----- Extracted material
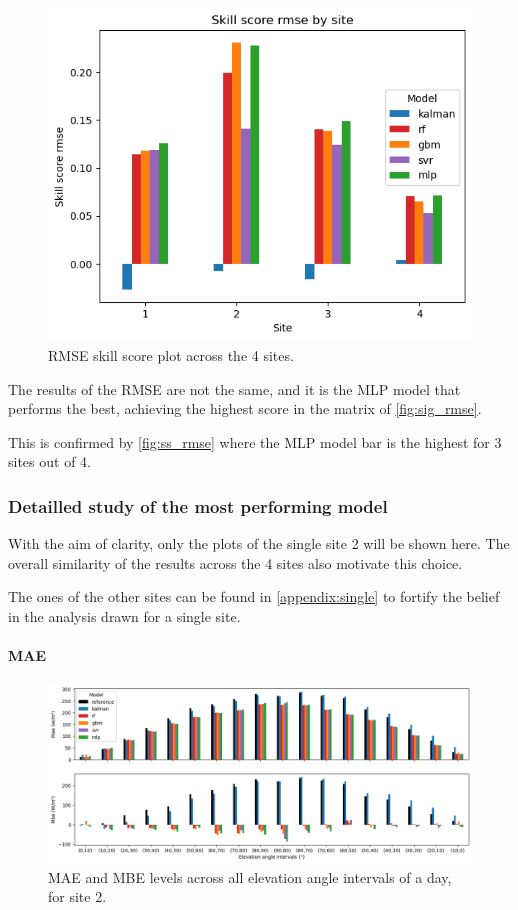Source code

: \begin{figure}[htb!]
    \centering
    \includegraphics[width=0.5\columnwidth]{figures/first_study/ss_rmse.png}
    \caption{RMSE skill score plot across the 4 sites.}
    \label{fig:ss_rmse}
\end{figure}

The results of the RMSE are not the same, and it is the MLP model that performs the best, achieving the highest score in the matrix of \autoref{fig:sig_rmse}.

This is confirmed by \autoref{fig:ss_rmse} where the MLP model bar is the highest for 3 sites out of 4.

\newpage
\subsubsection{Detailled study of the most performing model}
With the aim of clarity, only the plots of the single site 2 will be shown here.
The overall similarity of the results across the 4 sites also motivate this choice.

The ones of the other sites can be found in \autoref{appendix:single} to fortify the belief in the analysis drawn for a single site.

\paragraph{MAE}\indent
\begin{figure}[htb!]
    \centering
    \includegraphics[width=1.1\columnwidth]{figures/first_study/mae_mbe_site2.png}
\caption{MAE and MBE levels across all elevation angle intervals of a day, for site 2.}
\label{fig:mae_mbe_site2}
\end{figure}

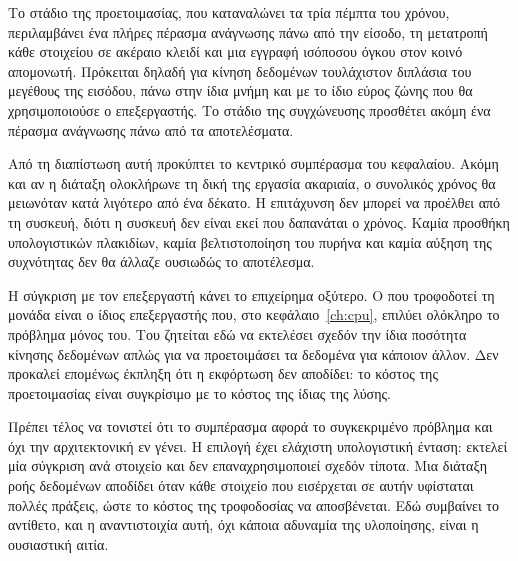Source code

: Το στάδιο της προετοιμασίας, που καταναλώνει τα τρία πέμπτα του χρόνου,
περιλαμβάνει ένα πλήρες πέρασμα ανάγνωσης πάνω από την είσοδο, τη μετατροπή κάθε
στοιχείου σε ακέραιο κλειδί και μια εγγραφή ισόποσου όγκου στον κοινό απομονωτή.
Πρόκειται δηλαδή για κίνηση δεδομένων τουλάχιστον διπλάσια του μεγέθους της
εισόδου, πάνω στην ίδια μνήμη και με το ίδιο εύρος ζώνης που θα χρησιμοποιούσε ο
επεξεργαστής. Το στάδιο της συγχώνευσης προσθέτει ακόμη ένα πέρασμα ανάγνωσης
πάνω από τα αποτελέσματα.

Από τη διαπίστωση αυτή προκύπτει το κεντρικό συμπέρασμα του κεφαλαίου. Ακόμη και
αν η διάταξη ολοκλήρωνε τη δική της εργασία ακαριαία, ο συνολικός χρόνος θα
μειωνόταν κατά λιγότερο από ένα δέκατο. Η επιτάχυνση δεν μπορεί να προέλθει από
τη συσκευή, διότι η συσκευή δεν είναι εκεί που δαπανάται ο χρόνος. Καμία
προσθήκη υπολογιστικών πλακιδίων, καμία βελτιστοποίηση του πυρήνα και καμία
αύξηση της συχνότητας δεν θα άλλαζε ουσιωδώς το αποτέλεσμα.

Η σύγκριση με τον επεξεργαστή κάνει το επιχείρημα οξύτερο. Ο  που
τροφοδοτεί τη μονάδα είναι ο ίδιος επεξεργαστής που, στο
κεφάλαιο~\ref{ch:cpu}, επιλύει ολόκληρο το πρόβλημα μόνος του. Του ζητείται εδώ
να εκτελέσει σχεδόν την ίδια ποσότητα κίνησης δεδομένων απλώς για να
προετοιμάσει τα δεδομένα για κάποιον άλλον. Δεν προκαλεί επομένως έκπληξη ότι η
εκφόρτωση δεν αποδίδει: το κόστος της προετοιμασίας είναι συγκρίσιμο με το
κόστος της ίδιας της λύσης.

Πρέπει τέλος να τονιστεί ότι το συμπέρασμα αφορά το συγκεκριμένο πρόβλημα και
όχι την αρχιτεκτονική εν γένει. Η επιλογή  έχει ελάχιστη υπολογιστική
ένταση: εκτελεί μία σύγκριση ανά στοιχείο και δεν επαναχρησιμοποιεί σχεδόν
τίποτα. Μια διάταξη ροής δεδομένων αποδίδει όταν κάθε στοιχείο που εισέρχεται σε
αυτήν υφίσταται πολλές πράξεις, ώστε το κόστος της τροφοδοσίας να αποσβένεται.
Εδώ συμβαίνει το αντίθετο, και η αναντιστοιχία αυτή, όχι κάποια αδυναμία της
υλοποίησης, είναι η ουσιαστική αιτία.
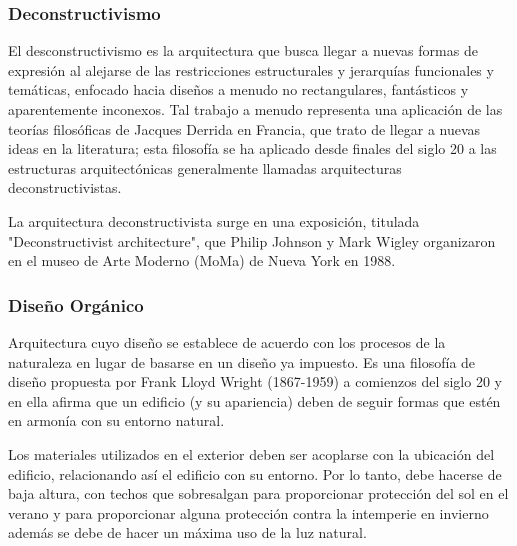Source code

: \subsubsection{Deconstructivismo}
El desconstructivismo es la arquitectura que busca llegar a nuevas formas de expresión al alejarse de las restricciones estructurales y jerarquías funcionales y temáticas, enfocado 
hacia diseños a menudo no rectangulares, fantásticos y aparentemente inconexos\cite{B24}. Tal trabajo a menudo representa una aplicación de las teorías filosóficas  de Jacques Derrida en Francia, que trato de llegar a nuevas ideas en la literatura; esta filosofía se ha aplicado desde finales del siglo 20 a las estructuras arquitectónicas generalmente llamadas arquitecturas deconstructivistas. \par
La arquitectura deconstructivista surge en una exposición, titulada "Deconstructivist architecture", que Philip Johnson y Mark Wigley organizaron en el museo de Arte Moderno (MoMa) de Nueva York en 1988.

\subsubsection{Diseño Orgánico}
Arquitectura cuyo diseño se establece de acuerdo con los procesos de la naturaleza en lugar de basarse en un diseño ya impuesto. Es una filosofía de diseño propuesta por Frank Lloyd Wright (1867-1959) a comienzos del siglo 20 y en ella afirma que un edificio (y su apariencia) deben de seguir formas que estén en armonía con su entorno natural.\cite{B24}\par  
Los materiales utilizados en el exterior deben ser acoplarse con la ubicación del edificio, relacionando así el edificio con su entorno. Por lo tanto, debe hacerse de baja altura, con techos que sobresalgan para proporcionar protección del sol en el verano y para proporcionar alguna protección contra la intemperie en invierno además se debe de hacer un máxima uso de la luz natural.

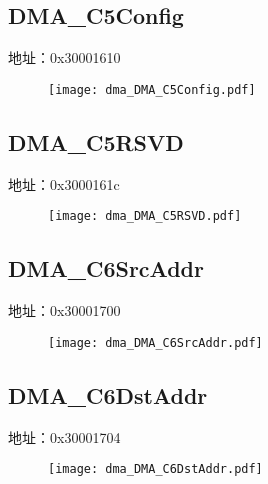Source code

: \subsection{DMA\_C5Config}
\label{dma-DMA-C5Config}
地址：0x30001610
 \begin{figure}[H]
\texttt{[image: dma\_DMA\_C5Config.pdf]}
\end{figure}

\subsection{DMA\_C5RSVD}
\label{dma-DMA-C5RSVD}
地址：0x3000161c
 \begin{figure}[H]
\texttt{[image: dma\_DMA\_C5RSVD.pdf]}
\end{figure}

\subsection{DMA\_C6SrcAddr}
\label{dma-DMA-C6SrcAddr}
地址：0x30001700
 \begin{figure}[H]
\texttt{[image: dma\_DMA\_C6SrcAddr.pdf]}
\end{figure}

\subsection{DMA\_C6DstAddr}
\label{dma-DMA-C6DstAddr}
地址：0x30001704
 \begin{figure}[H]
\texttt{[image: dma\_DMA\_C6DstAddr.pdf]}
\end{figure}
----------
## Task directions
Reproduce every entry word for word, but skip any pictures.

## Answer to the problem
Source code

: \begin{figure}[htb!]
    \centering
    \includegraphics[width=0.5\columnwidth]{figures/first_study/ss_rmse.png}
    \caption{RMSE skill score plot across the 4 sites.}
    \label{fig:ss_rmse}
\end{figure}

The results of the RMSE are not the same, and it is the MLP model that performs the best, achieving the highest score in the matrix of \autoref{fig:sig_rmse}.

This is confirmed by \autoref{fig:ss_rmse} where the MLP model bar is the highest for 3 sites out of 4.

\newpage
\subsubsection{Detailled study of the most performing model}
With the aim of clarity, only the plots of the single site 2 will be shown here.
The overall similarity of the results across the 4 sites also motivate this choice.

The ones of the other sites can be found in \autoref{appendix:single} to fortify the belief in the analysis drawn for a single site.

\paragraph{MAE}\indent
\begin{figure}[htb!]
    \centering
    \includegraphics[width=1.1\columnwidth]{figures/first_study/mae_mbe_site2.png}
\caption{MAE and MBE levels across all elevation angle intervals of a day, for site 2.}
\label{fig:mae_mbe_site2}
\end{figure}

Source code

: Το στάδιο της προετοιμασίας, που καταναλώνει τα τρία πέμπτα του χρόνου,
περιλαμβάνει ένα πλήρες πέρασμα ανάγνωσης πάνω από την είσοδο, τη μετατροπή κάθε
στοιχείου σε ακέραιο κλειδί και μια εγγραφή ισόποσου όγκου στον κοινό απομονωτή.
Πρόκειται δηλαδή για κίνηση δεδομένων τουλάχιστον διπλάσια του μεγέθους της
εισόδου, πάνω στην ίδια μνήμη και με το ίδιο εύρος ζώνης που θα χρησιμοποιούσε ο
επεξεργαστής. Το στάδιο της συγχώνευσης προσθέτει ακόμη ένα πέρασμα ανάγνωσης
πάνω από τα αποτελέσματα.

Από τη διαπίστωση αυτή προκύπτει το κεντρικό συμπέρασμα του κεφαλαίου. Ακόμη και
αν η διάταξη ολοκλήρωνε τη δική της εργασία ακαριαία, ο συνολικός χρόνος θα
μειωνόταν κατά λιγότερο από ένα δέκατο. Η επιτάχυνση δεν μπορεί να προέλθει από
τη συσκευή, διότι η συσκευή δεν είναι εκεί που δαπανάται ο χρόνος. Καμία
προσθήκη υπολογιστικών πλακιδίων, καμία βελτιστοποίηση του πυρήνα και καμία
αύξηση της συχνότητας δεν θα άλλαζε ουσιωδώς το αποτέλεσμα.

Η σύγκριση με τον επεξεργαστή κάνει το επιχείρημα οξύτερο. Ο  που
τροφοδοτεί τη μονάδα είναι ο ίδιος επεξεργαστής που, στο
κεφάλαιο~\ref{ch:cpu}, επιλύει ολόκληρο το πρόβλημα μόνος του. Του ζητείται εδώ
να εκτελέσει σχεδόν την ίδια ποσότητα κίνησης δεδομένων απλώς για να
προετοιμάσει τα δεδομένα για κάποιον άλλον. Δεν προκαλεί επομένως έκπληξη ότι η
εκφόρτωση δεν αποδίδει: το κόστος της προετοιμασίας είναι συγκρίσιμο με το
κόστος της ίδιας της λύσης.

Πρέπει τέλος να τονιστεί ότι το συμπέρασμα αφορά το συγκεκριμένο πρόβλημα και
όχι την αρχιτεκτονική εν γένει. Η επιλογή  έχει ελάχιστη υπολογιστική
ένταση: εκτελεί μία σύγκριση ανά στοιχείο και δεν επαναχρησιμοποιεί σχεδόν
τίποτα. Μια διάταξη ροής δεδομένων αποδίδει όταν κάθε στοιχείο που εισέρχεται σε
αυτήν υφίσταται πολλές πράξεις, ώστε το κόστος της τροφοδοσίας να αποσβένεται.
Εδώ συμβαίνει το αντίθετο, και η αναντιστοιχία αυτή, όχι κάποια αδυναμία της
υλοποίησης, είναι η ουσιαστική αιτία.
Source code

: \subsubsection{Deconstructivismo}
El desconstructivismo es la arquitectura que busca llegar a nuevas formas de expresión al alejarse de las restricciones estructurales y jerarquías funcionales y temáticas, enfocado 
hacia diseños a menudo no rectangulares, fantásticos y aparentemente inconexos\cite{B24}. Tal trabajo a menudo representa una aplicación de las teorías filosóficas  de Jacques Derrida en Francia, que trato de llegar a nuevas ideas en la literatura; esta filosofía se ha aplicado desde finales del siglo 20 a las estructuras arquitectónicas generalmente llamadas arquitecturas deconstructivistas. \par
La arquitectura deconstructivista surge en una exposición, titulada "Deconstructivist architecture", que Philip Johnson y Mark Wigley organizaron en el museo de Arte Moderno (MoMa) de Nueva York en 1988.

\subsubsection{Diseño Orgánico}
Arquitectura cuyo diseño se establece de acuerdo con los procesos de la naturaleza en lugar de basarse en un diseño ya impuesto. Es una filosofía de diseño propuesta por Frank Lloyd Wright (1867-1959) a comienzos del siglo 20 y en ella afirma que un edificio (y su apariencia) deben de seguir formas que estén en armonía con su entorno natural.\cite{B24}\par  
Los materiales utilizados en el exterior deben ser acoplarse con la ubicación del edificio, relacionando así el edificio con su entorno. Por lo tanto, debe hacerse de baja altura, con techos que sobresalgan para proporcionar protección del sol en el verano y para proporcionar alguna protección contra la intemperie en invierno además se debe de hacer un máxima uso de la luz natural.

Source code

: \subsection{DMA\_C5Config}
\label{dma-DMA-C5Config}
地址：0x30001610
 \begin{figure}[H]
\texttt{[image: dma\_DMA\_C5Config.pdf]}
\end{figure}

\subsection{DMA\_C5RSVD}
\label{dma-DMA-C5RSVD}
地址：0x3000161c
 \begin{figure}[H]
\texttt{[image: dma\_DMA\_C5RSVD.pdf]}
\end{figure}

\subsection{DMA\_C6SrcAddr}
\label{dma-DMA-C6SrcAddr}
地址：0x30001700
 \begin{figure}[H]
\texttt{[image: dma\_DMA\_C6SrcAddr.pdf]}
\end{figure}

\subsection{DMA\_C6DstAddr}
\label{dma-DMA-C6DstAddr}
地址：0x30001704
 \begin{figure}[H]
\texttt{[image: dma\_DMA\_C6DstAddr.pdf]}
\end{figure}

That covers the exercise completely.